The ambitious exercise has set the financial sector on edge, triggering a flurry of boardroom strategy sessions that have seen some financial institutions completely raise the required amount for their banks, engage in business combination talks, and share sales in the capital market.
As the countdown intensifies, banks face a stark choice: bulk up or risk being pushed to the margins of a fast-evolving financial landscape.
Under the new framework, the CBN mandates banks with international licences to beef up their capital base to a minimum of N500 billion, from N50 billion, previously; national banks to have a minimum of N200 billion, from the N25 billion it used to be, and regional banks to maintain minimum capital base of N50 billion, from N10 billion.
While some institutions have already met the threshold, others are advancing to the second phase of capital raising, with a few still weighing their options.
For instance, among the Tier 1 banks, Zenith Bank Plc successfully raised N290 billion through a combined rights issue and public offer, which was oversubscribed by 160 percent. This brings its total qualifying capital to N614.65 billion—comfortably above the N500 billion benchmark. Similarly, Access Bank also completed its N351 billion rights issue, offering 17.77 billion shares at N19.75 each. With this, Access Bank has met the CBN requirement, pushing its capital to N594.90 billion.
Also, Guaranty Trust Bank launched a dual-track capital programme valued at N400.5 billion, and has already raised N209.41 billion through its public offer. As of now, GTB is entering its second phase of capital raising.
The United Bank for Africa (UBA) recently concluded a rights issue that was oversubscribed by N251 billion, which pushed UBA’s capital to N355.2 billion, leaving it with a N144.8 billion gap which the bank is optimistic would be closed before the end of the year.
Providus Bank, an innovative and tech-driven financial institution which recently acquired Unity Bank, is making serious progress with its business combination deal. It is presently awaiting necessary regulatory approvals for it to launch the second phase of its recapitalisation exercise.
Fidelity Bank is also making significant progress. It has already raised N127 billion and has received regulatory approval for a N231.97 billion private placement. This followed a N40.98 billion rights issue and a 100.78 percent subscribed public offer of N188.38 billion. As it stands, Fidelity’s capital is at N305.56 billion, and it’s projected to hit the N500 billion mark after the next phase of its recapitalisation programme.

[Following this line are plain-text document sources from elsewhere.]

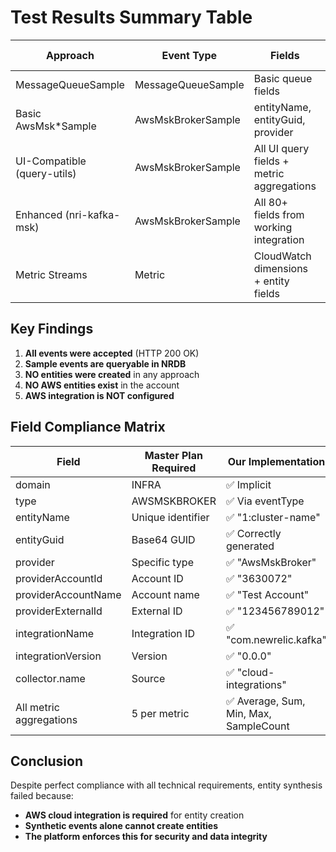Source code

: # Test Results Summary Table

| Approach | Event Type | Fields | Collector | HTTP | In NRDB | Entities | UI | Failure Reason |
|----------|------------|--------|-----------|------|---------|----------|----|--------------|
| MessageQueueSample | MessageQueueSample | Basic queue fields | cloud-integrations | 200 OK | Yes | No | No | Wrong event type |
| Basic AwsMsk*Sample | AwsMskBrokerSample | entityName, entityGuid, provider | cloud-integrations | 200 OK | Yes | No | No | Missing critical fields |
| UI-Compatible (query-utils) | AwsMskBrokerSample | All UI query fields + metric aggregations | cloud-integrations | 200 OK | Yes | No | No | No AWS integration |
| Enhanced (nri-kafka-msk) | AwsMskBrokerSample | All 80+ fields from working integration | cloud-integrations | 200 OK | Yes | No | No | No AWS integration |
| Metric Streams | Metric | CloudWatch dimensions + entity fields | cloudwatch-metric-streams | 200 OK | No | No | No | Metrics not processed |

## Key Findings

1. **All events were accepted** (HTTP 200 OK)
2. **Sample events are queryable in NRDB**
3. **NO entities were created** in any approach
4. **NO AWS entities exist** in the account
5. **AWS integration is NOT configured**

## Field Compliance Matrix

| Field | Master Plan Required | Our Implementation |
|-------|---------------------|-------------------|
| domain | INFRA | ✅ Implicit |
| type | AWSMSKBROKER | ✅ Via eventType |
| entityName | Unique identifier | ✅ "1:cluster-name" |
| entityGuid | Base64 GUID | ✅ Correctly generated |
| provider | Specific type | ✅ "AwsMskBroker" |
| providerAccountId | Account ID | ✅ "3630072" |
| providerAccountName | Account name | ✅ "Test Account" |
| providerExternalId | External ID | ✅ "123456789012" |
| integrationName | Integration ID | ✅ "com.newrelic.kafka" |
| integrationVersion | Version | ✅ "0.0.0" |
| collector.name | Source | ✅ "cloud-integrations" |
| All metric aggregations | 5 per metric | ✅ Average, Sum, Min, Max, SampleCount |

## Conclusion

Despite perfect compliance with all technical requirements, entity synthesis failed because:
- **AWS cloud integration is required** for entity creation
- **Synthetic events alone cannot create entities**
- **The platform enforces this for security and data integrity**
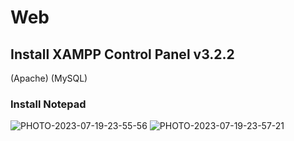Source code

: # Web
## Install XAMPP Control Panel v3.2.2
(Apache)
(MySQL)
### Install Notepad

![PHOTO-2023-07-19-23-55-56](https://github.com/ShahadAlshahrani/Web/assets/139855183/eccbcdb2-bc63-49f7-987e-757da56a6c0a)
![PHOTO-2023-07-19-23-57-21](https://github.com/ShahadAlshahrani/Web/assets/139855183/0d900aa4-6783-4325-aee9-3bc168ac82f9)
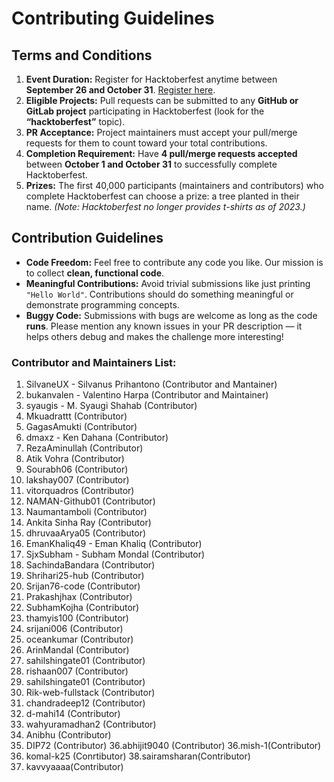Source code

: # Contributing Guidelines

## Terms and Conditions

1. **Event Duration:** Register for Hacktoberfest anytime between **September 26 and October 31**. [Register here](https://hacktoberfest.com/).  
2. **Eligible Projects:** Pull requests can be submitted to any **GitHub or GitLab project** participating in Hacktoberfest (look for the **“hacktoberfest”** topic).  
3. **PR Acceptance:** Project maintainers must accept your pull/merge requests for them to count toward your total contributions.  
4. **Completion Requirement:** Have **4 pull/merge requests accepted** between **October 1 and October 31** to successfully complete Hacktoberfest.  
5. **Prizes:** The first 40,000 participants (maintainers and contributors) who complete Hacktoberfest can choose a prize: a tree planted in their name. *(Note: Hacktoberfest no longer provides t-shirts as of 2023.)*  

## Contribution Guidelines

- **Code Freedom:** Feel free to contribute any code you like. Our mission is to collect **clean, functional code**.  
- **Meaningful Contributions:** Avoid trivial submissions like just printing `"Hello World"`. Contributions should do something meaningful or demonstrate programming concepts.  
- **Buggy Code:** Submissions with bugs are welcome as long as the code **runs**. Please mention any known issues in your PR description — it helps others debug and makes the challenge more interesting!

### Contributor and Maintainers List:

1. SilvaneUX - Silvanus Prihantono (Contributor and Mantainer)
2. bukanvalen - Valentino Harpa (Contributor and Maintainer)
3. syaugis - M. Syaugi Shahab (Contributor)
4. Mkuadrattt (Contributor)
5. GagasAmukti (Contributor)
6. dmaxz - Ken Dahana (Contributor)
7. RezaAminullah (Contributor)
8. Atik Vohra (Contributor)
9. Sourabh06 (Contributor)
10. lakshay007 (Contributor)
11. vitorquadros (Contributor)
12. NAMAN-Github01 (Contributor)
13. Naumantamboli (Contributor)
14. Ankita Sinha Ray (Contributor)
15. dhruvaaArya05 (Contributor)
16. EmanKhaliq49 - Eman Khaliq (Contributor)
17. SjxSubham - Subham Mondal (Contributor)
18. SachindaBandara (Contributor)
19. Shrihari25-hub (Contributor)
20. Srijan76-code (Contributor)
21. Prakashjhax (Contributor)
22. SubhamKojha (Contributor)
23. thamyis100 (Contributor)
24. srijani006 (Contributor)
25. oceankumar (Contributor)
26. ArinMandal (Contributor)
27. sahilshingate01 (Contributor)
28. rishaan007 (Contributor)
29. sahilshingate01 (Contributor)
30. Rik-web-fullstack (Contributor)
31. chandradeep12 (Contributor)
32. d-mahi14 (Contributor)
33. wahyuramadhan2 (Contributor)
34. Anibhu (Contributor)
35. DIP72 (Contributor)
36.abhijit9040 (Contributor)
36.mish-1(Contributor)
37. komal-k25 (Conrtibutor)
38.sairamsharan(Contributor)
39. kavvyaaaa(Contributor)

In the same vein, Stanbic IBTC Holdings and Sterling Financial Holdings Company are steadily moving forward. Stanbic completed a N148.7 billion private placement and awaits the outcome of its public offer. The bank’s capital currently stands at N109.26 billion but it’s expected to rise to N257.96 billion. Sterling raised N67.5 billion in a rights issue, which was 103 percent subscribed, and anticipates reaching a post-recapitalisation capital of N262.26 billion.
FCMB is addressing a capital shortfall of N374.71 billion. So far, it has raised N147.5 billion through a private placement and completed a N110.90 billion rights issue, bringing its capital to N266.23 billion. A source at the bank told THISDAY that the financial institution is upbeat in meeting the required capital base before the deadline.
Wema Bank, which holds a national banking license, recently closed a N150 billion rights issue. An additional N50 billion private placement has been approved by shareholders, which could push Wema’s capital to around N267 billion.
FirstBank’s parent company, FBN Holdings, has raised N187.6 billion from a 25 percent oversubscribed rights issue and is now preparing a N350 billion private placement. With its current capital at N251.34 billion, a successful placement would raise its total to N601.82 billion.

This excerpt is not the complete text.